Quando nel 1995 venne introdotto ‘il meccanismo contributivo’, chiamato ‘a capitalizzazione simulata’ da uno dei suoi maggiori ispiratori, Alessandro Gronchi, non si è riflettuto sul fatto che qualsiasi sistema a capitalizzazione cozza con l’idea stessa di vincoli ‘legali’ all’età di pensionamento. Chi è rimasto più a lungo al lavoro, ed ha contribuito di più, ha un ‘montante’ più elevato e, quindi, va a riposo con un una ‘rendita’ più elevata oppure può accontentarsi di una ‘rendita’ più bassa e più anni di tempo libero.
In un sistema a capitalizzazione privato (come un fondo pensione), ciò dipende da come sono stati investiti i versamenti degli iscritti.

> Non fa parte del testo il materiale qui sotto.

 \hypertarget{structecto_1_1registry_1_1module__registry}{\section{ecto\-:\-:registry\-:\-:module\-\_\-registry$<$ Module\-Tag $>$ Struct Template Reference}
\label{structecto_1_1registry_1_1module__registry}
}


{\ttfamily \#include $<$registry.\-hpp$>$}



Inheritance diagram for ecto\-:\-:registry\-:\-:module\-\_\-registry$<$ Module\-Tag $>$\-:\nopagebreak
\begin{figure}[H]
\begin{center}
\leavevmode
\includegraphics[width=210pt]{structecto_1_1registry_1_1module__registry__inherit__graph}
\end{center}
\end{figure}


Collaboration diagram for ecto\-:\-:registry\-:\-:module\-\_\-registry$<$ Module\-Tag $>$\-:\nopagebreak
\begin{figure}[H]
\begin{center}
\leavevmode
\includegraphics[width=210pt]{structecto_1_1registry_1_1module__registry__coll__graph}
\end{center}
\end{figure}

In un sistema ‘a capitalizzazione simulata’, come il nostro (una volta completata la lunghissima transizione del ‘meccanismo retributivo’, in cui le spettanze erano collegate alle retribuzioni degli ultimi anni), dipende dai parametri definiti per legge per la costituzione del montante e per la sua ‘trasformazione’ in spettanze. Più che dall’età in cui si va in pensione.
L’Italia e la Svezia sono stati i precursori di un sistema ormai diffuso in una quarantina di Paesi e conosciuto con l’acronimo NDC (Notional Defined Contributions) ossia a contributi definiti (per legge) e figurativi (ancora per legge) perché i parametri sono stabiliti dal Parlamento. Se tali parametri sono definiti in modo accurato, sarà il mercato a segnalare all’individuo quando andare ‘in pensione’, sempre che egli abbia la capacità e le volontà di badare alle proprie esigenze o di continuare a lavorare.

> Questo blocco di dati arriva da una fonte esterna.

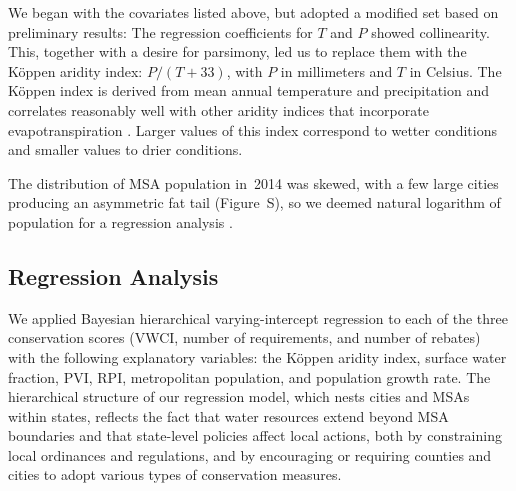 \documentclass[draft,linenumbers]{agujournal}
\begin{document}
We began with the covariates listed above, but adopted a modified set based on
preliminary results: The regression coefficients for $T$ and $P$ showed
collinearity.
This, together with a desire for parsimony, led us to replace them with the
K\"oppen aridity index: $P / (T + 33)$, with $P$ in millimeters and $T$ in
Celsius.
The K\"oppen index is
%
{derived from mean annual temperature and precipitation
and correlates reasonably well with other aridity indices
that incorporate evapotranspiration}
%
\citep{quan:aridity:2013}.
Larger values of this index correspond to wetter conditions
and smaller values to drier conditions.

The distribution of MSA population in~2014 was skewed, with
a few large cities producing an asymmetric fat tail (Figure~S),
so we deemed  natural logarithm of population
for a regression analysis \citep[pp.~59--61]{gelman:arm:2007}.


\subsection{Regression Analysis}
We applied Bayesian hierarchical varying-intercept
 regression to each of the
three conservation scores (VWCI, number of requirements, and number of rebates)
with the following explanatory variables: the K\"oppen aridity index, surface
water fraction, PVI, RPI, metropolitan population, and population growth rate.
The hierarchical structure of our regression model, which nests cities and MSAs
within states, reflects the fact that water resources extend beyond MSA
boundaries and that state-level policies affect local actions, both by
constraining local ordinances and regulations, and by encouraging or requiring
counties and cities to adopt various types of conservation measures.
\end{document}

Negli Stati Uniti, l’età legale della pensione è stata dichiarata incostituzionale dalla Corte Suprema in quanto ‘discriminatoria’ nei confronti degli anziani. È anche un danno alla collettività. Nel mio caso personale, ho raggiunto l’età legale della pensione a 67 anni, dopo 45 anni di servizio pubblico ed ero perfettamente in grado di continuare nella mia funzione. Ho, infatti, continuato a lavorare. Con la conseguenza che da svariati anni, lo Stato paga a me una pensione ed uno stipendio quasi analogo al mio assegno previdenziale a chi mi ha sostituito.

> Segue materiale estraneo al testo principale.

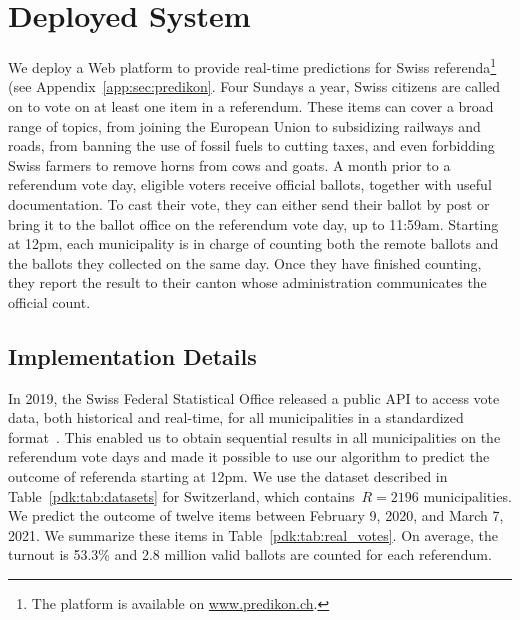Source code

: \section{Deployed System}%
\label{pdk:sec:depsys}

We deploy a Web platform to provide real-time predictions for Swiss referenda\footnote{The platform is available on \href{http://www.predikon.ch}{www.predikon.ch}.} (see Appendix~\ref{app:sec:predikon}.
Four Sundays a year, Swiss citizens are called on to vote on at least one item in a referendum.
These items can cover a broad range of topics, from joining the European Union to subsidizing railways and roads, from banning the use of fossil fuels to cutting taxes, and even forbidding Swiss farmers to remove horns from cows and goats.
A month prior to a referendum vote day, eligible voters receive official ballots, together with useful documentation.
To cast their vote, they can either send their ballot by post or bring it to the ballot office on the referendum vote day, up to 11:59am.
Starting at 12pm, each municipality is in charge of counting both the remote ballots and the ballots they collected on the same day.
Once they have finished counting, they report the result to their canton whose administration communicates the official count.

\subsection{Implementation Details}

In 2019, the Swiss Federal Statistical Office released a public API to access vote data, both historical and real-time, for all municipalities in a standardized format~\cite{confederation2020open}.
This enabled us to obtain sequential results in all municipalities on the referendum vote days and made it possible to use our algorithm to predict the outcome of referenda starting at 12pm.
We use the dataset described in Table~\ref{pdk:tab:datasets} for Switzerland, which contains~$R = 2196$ municipalities.
We predict the outcome of twelve items between February 9, 2020, and March 7, 2021.
We summarize these items in Table~\ref{pdk:tab:real_votes}.
On average, the turnout is 53.3\% and 2.8 million valid ballots are counted for each referendum.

Il 7 gennaio, l’Accademia Filarmonica Romana ha iniziato il 2018 con un apprezzatissimo spettacolo pomeridiano del circa novantaduenne Elio Pandolfi accompagnato dal pianista Marco Scolastica. Sarebbe, quindi, logico che fosse il mercato a dare i segnali agli individui su l’età in cui andare in pensione piuttosto che una norma di legge.
Dato che i mercati non sono perfetti, a mio avviso, un sistema previdenziale ideale dovrebbe essere uno sgabello a tre gambe: una gamba ‘sociale’ a carico della collettività come la old age pension britannica (può essere declinata in vari modi), una gamba NDC basata sul reddito da lavoro, non discriminatoria e tale da lasciare ai singoli la decisione su quando andare a riposo, ed una gamba interamente privata tramite fondi pensioni collettivi o piani di accumulo individuali. Sarebbe meglio lavorare su come articolare questo sgabello che accapigliarsi sulla legge Fornero.